Laura Speaks looks at her rental property Wednesday, Jan. 22, 2020 in Akron, Ohio. People have been living in the home since her tenant left and she is going to evict them. [Karen Schiely/Beacon Journal]
Killing time between the morning pick up and afternoon drop off Tuesday, Laura Speaks parked her school bus and hopped on Facebook.
An advertisement flashed on her cell phone for a used side-by-side Kenmore refrigerator.
“I thought, ’Man, that kind of looks like my refrigerator,’” Speaks said. The photo had a kitchen table, mop and broom similar to those in a house she owns and rents out on Darrow Road.
She clicked on the ad, “shocked” by the name of the seller: Collin Cole.
Speaks said she has tried for three months to get Cole and another occupant, Laurel Lindquist, out of her only rental unit. Now, one of them is apparently selling her appliances, and she’s afraid the squatters will destroy the home before they leave.
The police declined to help, citing the due process rights of the man trying to sell Speaks’ appliances.
She asked about disconnecting the water since the public utility bill has reached $400. But the city categorically denies water shut-off requests for bills less than 90 days past due at “legally occupied houses” — a term that also applies to rental units in dispute.
Though they never signed a lease agreement, Speaks has to give Cole and Lindquist 24 hours notice before entering her property.

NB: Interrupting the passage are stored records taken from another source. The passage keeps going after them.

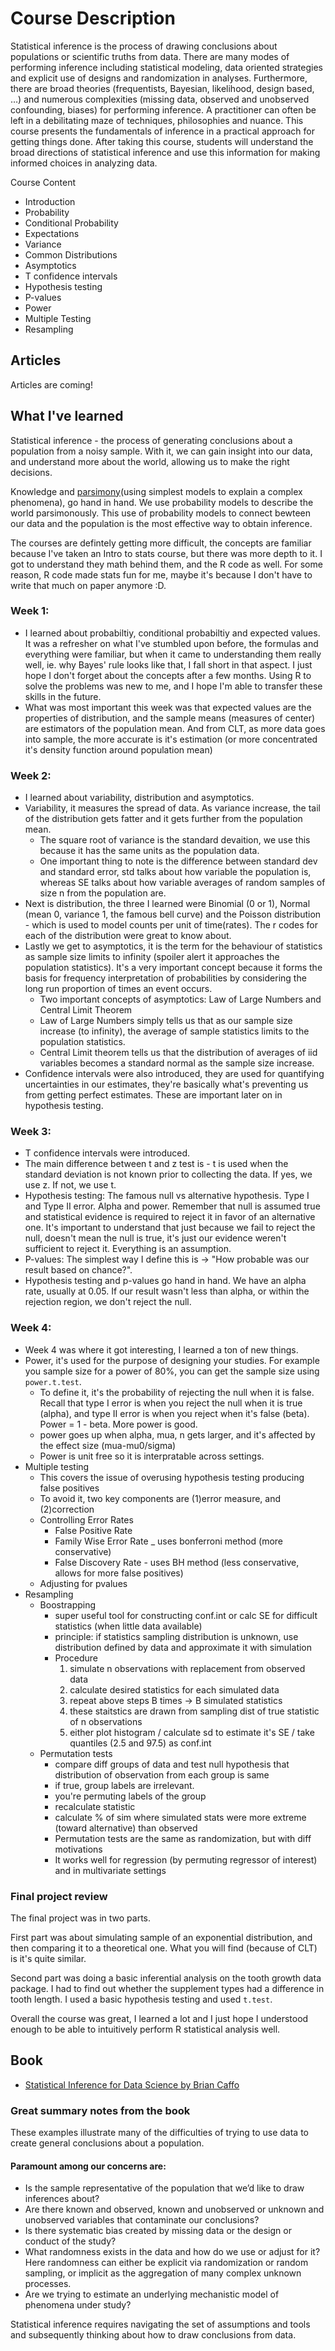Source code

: # Course Description
Statistical inference is the process of drawing conclusions about populations or scientific truths from data. There are many modes of performing inference including statistical modeling, data oriented strategies and explicit use of designs and randomization in analyses. Furthermore, there are broad theories (frequentists, Bayesian, likelihood, design based, …) and numerous complexities (missing data, observed and unobserved confounding, biases) for performing inference. A practitioner can often be left in a debilitating maze of techniques, philosophies and nuance. This course presents the fundamentals of inference in a practical approach for getting things done. After taking this course, students will understand the broad directions of statistical inference and use this information for making informed choices in analyzing data.

Course Content

* Introduction
* Probability
* Conditional Probability
* Expectations
* Variance
* Common Distributions
* Asymptotics
* T confidence intervals
* Hypothesis testing
* P-values
* Power
* Multiple Testing
* Resampling

## Articles 

Articles are coming!

## What I've learned

Statistical inference - the process of generating conclusions about a population from a noisy sample. With it, we can gain insight into our data, and understand more about the world, allowing us to make the right decisions. 

Knowledge and [parsimony](https://www.statisticshowto.com/parsimonious-model/)(using simplest models to explain a complex phenomena), go hand in hand. We use probability models to describe the world parsimonously. This use of probability models to connect bewteen our data and the population is the most effective way to obtain inference.

The courses are defintely getting more difficult, the concepts are familiar because I've taken an Intro to stats course, but there was more depth to it. I got to understand they math behind them, and the R code as well. For some reason, R code made stats fun for me, maybe it's because I don't have to write that much on paper anymore :D.

### Week 1: 
* I learned about probabiltiy, conditional probabiltiy and expected values. It was a refresher on what I've stumbled upon before, the formulas and everything were familiar, but when it came to understanding them really well, ie. why Bayes' rule looks like that, I fall short in that aspect. I just hope I don't forget about the concepts after a few months. Using R to solve the problems was new to me, and I hope I'm able to transfer these skills in the future. 
* What was most important this week was that expected values are the properties of distribution, and the sample means (measures of center) are estimators of the population mean. And from CLT, as more data goes into sample, the more accurate is it's estimation (or more concentrated it's density function around population mean)

### Week 2: 

* I learned about variability, distribution and asymptotics. 
* Variability, it measures the spread of data. As variance increase, the tail of the distribution gets fatter and it gets further from the population mean. 
	* The square root of variance is the standard devaition, we use this because it has the same units as the population data. 
	* One important thing to note is the difference between standard dev and standard error, std talks about how variable the population is, whereas SE talks about how variable averages of random samples of size n from the population are. 
* Next is distribution, the three I learned were Binomial (0 or 1), Normal (mean 0, variance 1, the famous bell curve) and the Poisson distribution - which is used to model counts per unit of time(rates). The r codes for each of the distribution were great to know about. 
* Lastly we get to asymptotics, it is the term for the behaviour of statistics as sample size limits to infinity (spoiler alert it approaches the population statistics). It's a very important concept because it forms the basis for frequency interpretation of probabilities by considering the long run proportion of times an event occurs.
	* Two important concepts of asymptotics: Law of Large Numbers and Central Limit Theorem
	* Law of Large Numbers simply tells us that as our sample size increase (to infinity), the average of sample statistics limits to the population statistics.
	* Central Limit theorem tells us that the distribution of averages of iid variables becomes a standard normal as the sample size increase. 
* Confidence intervals were also introduced, they are used for quantifying uncertainties in our estimates, they're basically what's preventing us from getting perfect estimates. These are important later on in hypothesis testing.

### Week 3:
* T confidence intervals were introduced. 
* The main difference between t and z test is - t is used when the standard deviation is not known prior to collecting the data. If yes, we use z. If not, we use t. 
* Hypothesis testing: The famous null vs alternative hypothesis. Type I and Type II error. Alpha and power. Remember that null is assumed true and statistical evidence is required to reject it in favor of an alternative one. It's important to understand that just because we fail to reject the null, doesn't mean the null is true, it's just our evidence weren't sufficient to reject it. Everything is an assumption.
* P-values: The simplest way I define this is -> "How probable was our result based on chance?". 
* Hypothesis testing and p-values go hand in hand. We have an alpha rate, usually at 0.05. If our result wasn't less than alpha, or within the rejection region, we don't reject the null.

### Week 4:
* Week 4 was where it got interesting, I learned a ton of new things.
* Power, it's used for the purpose of designing your studies. For example you sample size for a power of 80%, you can get the sample size using `power.t.test`. 
	* To define it, it's the probability of rejecting the null when it is false. Recall that type I error is when you reject the null when it is true (alpha), and type II error is when you reject when it's false (beta). Power = 1 - beta. More power is good. 
	* power goes up when alpha, mua, n gets larger, and it's affected by the effect size (mua-mu0/sigma)
	* Power is unit free so it is interpratable across settings.
* Multiple testing
	* This covers the issue of overusing hypothesis testing producing false positives
	* To avoid it, two key components are (1)error measure, and (2)correction
	* Controlling Error Rates
		* False Positive Rate
		* Family Wise Error Rate _ uses bonferroni method (more conservative)
		* False Discovery Rate - uses BH method (less conservative, allows for more false positives)
	* Adjusting for pvalues
* Resampling
	* Boostrapping
		* super useful tool for constructing conf.int or calc SE for difficult statistics (when little data available)
		* principle: if statistics sampling distribution is unknown, use distribution defined by data and approximate it with simulation 
		* Procedure
			1. simulate n observations with replacement from observed data
			2. calculate desired statistics for each simulated data
			3. repeat above steps B times -> B simulated statistics
			4. these staitstics are drawn from sampling dist of true statistic of n observations
			5. either plot histogram / calculate sd to estimate it's SE / take quantiles (2.5 and 97.5) as conf.int
	* Permutation tests
		* compare diff groups of data and test null hypothesis that distribution of observation from each group is same
		* if true, group labels are irrelevant.
		* you're permuting labels of the group
		* recalculate statistic
		* calculate % of sim where simulated stats were more extreme (toward alternative) than observed
		* Permutation tests are the same as randomization, but with diff motivations
		* It works well for regression (by permuting regressor of interest) and in multivariate settings

### Final project review

The final project was in two parts. 

First part was about simulating sample of an exponential distribution, and then comparing it to a theoretical one. What you will find (because of CLT) is it's quite similar. 

Second part was doing a basic inferential analysis on the tooth growth data package. I had to find out whether the supplement types had a difference in tooth length. I used a basic hypothesis testing and used `t.test`. 

Overall the course was great, I learned a lot and I just hope I understood enough to be able to intuitively perform R statistical analysis well. 

## Book

* [Statistical Inference for Data Science by Brian Caffo](https://leanpub.com/LittleInferenceBook/read)

### Great summary notes from the book 

These examples illustrate many of the difficulties of trying to use data to create general conclusions about a population.

#### Paramount among our concerns are:

* Is the sample representative of the population that we’d like to draw inferences about?
* Are there known and observed, known and unobserved or unknown and unobserved variables that contaminate our conclusions?
* Is there systematic bias created by missing data or the design or conduct of the study?
* What randomness exists in the data and how do we use or adjust for it? Here randomness can either be explicit via randomization or random sampling, or implicit as the aggregation of many complex unknown processes.
* Are we trying to estimate an underlying mechanistic model of phenomena under study?

Statistical inference requires navigating the set of assumptions and tools and subsequently thinking about how to draw conclusions from data.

In the eyes of the law, Cole and Lindquist are not criminally trespassing — even though the property owner says they moved in without permission and never paid a dime of rent.
A previous tenant permitted by Speaks to be there invited them in. He moved out. They stayed. And Ohio judges have ruled that, in as little as 14 days, a squatter can assume the rights of a lawful tenant.
And so these two unwanted tenants, who Speaks didn’t know three months ago, are now the latest people in Akron facing eviction.
A Beacon Journal reporter reached Cole on Facebook. He said he “would love to tell… exactly what happened and why we are still here and why I’m making [Speaks] evict me.” But Cole did not answer multiple phone calls or call at the time he said he would call.
Lindquist said she’s looking for a place to store her belongings and live, but she’s got nowhere to go.
Researchers say landlords lawfully evict tenants at a higher rate in Akron than anywhere else in Ohio. Only 23 American cities reported higher eviction rates, according to the Eviction Lab at Princeton University.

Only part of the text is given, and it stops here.